As Dixon, Dana Andrews demonstrates why he is one of noir’s most affecting actors. Given Dixon’s penchant for beating suspects, one might be inclined to call him a sadist — Foley as much as states it, suggesting that Dixon “gets fun out of it.” He doesn’t seem to enjoy it, however; Dixon’s violence is a product of total insecurity about who he is. His crooked father, dead trying to shoot his way out of jail, he confesses, looms large. He struggles to reconcile the inherent violence that he is convinced must be his birthright with his role as an officer of the law — each hood he beats is a reflection of himself. Every punch is really directed at a mirror. When crafting his postwar asylum thriller Shutter Island (2010), Scorsese modeled the federal marshal-turned-mental patient Teddy Daniels, played by Leonardo DiCaprio, on the characters Andrews played for Preminger — especially the wounded detective at the heart of the oneiric Laura (1944) and the razor’s edge Dixon. Daniels’s combination of romantic desire for an unattainable woman and his penchant for brutal violence are a hybrid of Andrews’s characters in these two Preminger films and are quintessential noir. In both Shutter Island and Where the Sidewalk Ends, the effects of violence are psychologically corrosive — they destroy the men who commit such brutal deeds. Though Dixon expects to die at Scalise’s hands in the movie’s climax, and writes a confession to Foley “to be opened in the event of my death,” he survives and the gangster is apprehended. Dixon, unable to live with the consequences of his actions, rejects Foley’s offer of promotion and urges him to read the letter anyway. As the Production Code dictates, Dixon’s crime is punished, and the law is upheld — however, the lingering effect of a system that tolerates, and even rewards police brutality is an overwhelming one. Such is the case with many film noirs, which technically adhere to the letter of the Code’s law in punishing criminals, but simultaneously suggest so much is rotten at the heart of the American experiment that the whole thing may be beyond saving — a far more despairing and subversive thought.

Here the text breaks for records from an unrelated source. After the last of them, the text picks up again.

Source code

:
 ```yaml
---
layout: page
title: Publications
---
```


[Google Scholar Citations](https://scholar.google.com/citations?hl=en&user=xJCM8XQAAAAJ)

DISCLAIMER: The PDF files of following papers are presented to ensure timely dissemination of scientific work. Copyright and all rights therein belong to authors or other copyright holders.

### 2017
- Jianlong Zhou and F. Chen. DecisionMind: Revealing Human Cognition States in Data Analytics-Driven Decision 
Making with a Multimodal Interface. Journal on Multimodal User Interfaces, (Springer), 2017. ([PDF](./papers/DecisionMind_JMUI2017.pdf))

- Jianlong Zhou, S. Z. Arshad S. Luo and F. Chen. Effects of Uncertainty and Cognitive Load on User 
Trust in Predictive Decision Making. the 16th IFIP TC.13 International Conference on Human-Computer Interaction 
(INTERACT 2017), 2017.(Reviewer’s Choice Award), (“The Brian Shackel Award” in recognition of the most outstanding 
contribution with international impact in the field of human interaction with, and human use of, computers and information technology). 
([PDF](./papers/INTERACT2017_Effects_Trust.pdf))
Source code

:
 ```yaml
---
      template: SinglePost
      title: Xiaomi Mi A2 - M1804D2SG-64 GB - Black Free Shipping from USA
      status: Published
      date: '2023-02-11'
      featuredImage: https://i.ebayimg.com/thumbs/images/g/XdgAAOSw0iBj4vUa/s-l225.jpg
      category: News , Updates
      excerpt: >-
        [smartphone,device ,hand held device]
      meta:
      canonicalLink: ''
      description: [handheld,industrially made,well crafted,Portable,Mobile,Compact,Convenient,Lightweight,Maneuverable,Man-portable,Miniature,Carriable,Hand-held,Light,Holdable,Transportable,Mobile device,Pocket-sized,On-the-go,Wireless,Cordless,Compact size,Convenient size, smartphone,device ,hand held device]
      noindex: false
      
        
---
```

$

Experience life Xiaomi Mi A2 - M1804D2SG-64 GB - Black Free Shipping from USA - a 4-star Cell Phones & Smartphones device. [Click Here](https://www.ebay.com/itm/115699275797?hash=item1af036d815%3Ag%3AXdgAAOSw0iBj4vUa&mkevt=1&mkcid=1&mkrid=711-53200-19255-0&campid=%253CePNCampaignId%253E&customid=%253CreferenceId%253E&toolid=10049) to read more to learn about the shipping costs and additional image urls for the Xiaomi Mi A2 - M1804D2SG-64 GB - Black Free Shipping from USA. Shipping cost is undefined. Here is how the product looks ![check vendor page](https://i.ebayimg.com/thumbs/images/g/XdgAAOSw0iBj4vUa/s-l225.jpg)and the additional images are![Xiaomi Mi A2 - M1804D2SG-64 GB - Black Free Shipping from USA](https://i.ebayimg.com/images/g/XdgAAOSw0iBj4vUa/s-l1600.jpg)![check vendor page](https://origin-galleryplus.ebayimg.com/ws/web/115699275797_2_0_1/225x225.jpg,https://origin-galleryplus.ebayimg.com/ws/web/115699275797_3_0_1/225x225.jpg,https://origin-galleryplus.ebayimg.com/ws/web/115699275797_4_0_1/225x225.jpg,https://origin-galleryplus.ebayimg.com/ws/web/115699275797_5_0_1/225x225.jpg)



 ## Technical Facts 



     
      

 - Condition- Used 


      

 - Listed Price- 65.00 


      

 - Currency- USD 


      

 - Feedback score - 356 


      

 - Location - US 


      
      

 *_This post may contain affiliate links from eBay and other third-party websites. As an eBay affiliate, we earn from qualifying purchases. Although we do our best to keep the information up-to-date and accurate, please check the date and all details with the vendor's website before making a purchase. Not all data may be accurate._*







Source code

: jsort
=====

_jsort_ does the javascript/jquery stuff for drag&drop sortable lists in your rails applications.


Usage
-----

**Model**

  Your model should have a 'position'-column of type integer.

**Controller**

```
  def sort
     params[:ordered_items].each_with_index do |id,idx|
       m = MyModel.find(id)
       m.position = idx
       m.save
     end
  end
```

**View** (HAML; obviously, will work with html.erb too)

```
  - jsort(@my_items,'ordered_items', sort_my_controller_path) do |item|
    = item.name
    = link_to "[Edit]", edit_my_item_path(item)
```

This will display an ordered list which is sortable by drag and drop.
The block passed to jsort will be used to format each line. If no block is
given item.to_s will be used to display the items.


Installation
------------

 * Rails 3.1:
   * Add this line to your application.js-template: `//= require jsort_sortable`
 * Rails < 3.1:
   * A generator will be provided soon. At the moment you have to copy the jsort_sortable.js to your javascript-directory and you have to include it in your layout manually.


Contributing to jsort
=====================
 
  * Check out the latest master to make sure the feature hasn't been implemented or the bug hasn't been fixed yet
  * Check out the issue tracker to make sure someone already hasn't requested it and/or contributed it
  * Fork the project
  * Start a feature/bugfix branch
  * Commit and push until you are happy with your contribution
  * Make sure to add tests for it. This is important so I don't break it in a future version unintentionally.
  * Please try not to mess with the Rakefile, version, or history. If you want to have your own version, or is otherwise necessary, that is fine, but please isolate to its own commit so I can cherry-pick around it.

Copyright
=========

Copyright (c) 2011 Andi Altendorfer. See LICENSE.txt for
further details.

On Dangerous Ground’s Wilson does not go so far — he does not commit a murder, either intentionally or unintentionally. However, his on-screen violence seems more sadistic than Dixon’s, a fury that Ray emphasizes through a consistent, if not quite Bressonian, focus on the impact of hands throughout the film. In one moment, Wilson corners a suspect in his dingy apartment, and Ray shoots the scene hip-high, with the suspect fearfully sitting on a chair, in focus in the shot’s background, with Wilson’s clenched fist looming out of focus in the foreground. A low angle from the suspect’s point of view stares up at the ominous Wilson as he blames the victim: “You’re gonna make me crack you, aren’t you?” he says, eagerly anticipating the outcome. “Why do you make me do it? Why do you make me do it?” he shouts, his cries indistinguishable from those of a serial killer who abdicates his own responsibility for his actions. Wilson is volatile, which Ray captures stylistically throughout the film’s first half, which is set in New York City. Bernard Herrmann’s score rumbles low and then explodes like a fuse being lit before its thunderous payoff, matching Wilson’s slow-burn intensity that, when triggered, threatens to consume everyone around him. Ray also adopts a highly unconventional technique for a Hollywood film in 1951, switching briefly to a handheld camera as Wilson chases a suspect down an alley and then again in the film’s second half as he fights off a violent assault by a vengeful father. Ray’s stylistic unpredictability goes one step further than the documentary realism then becoming more common in crime films, many of which followed in the near-newsreel style of Jules Dassin’s The Naked City (1948). Though Ray does seek to provide an immersive, city-streets experience in the film’s first half, the sudden switch to handheld is less cinéma vérité than an expression of Wilson’s combustible temper.  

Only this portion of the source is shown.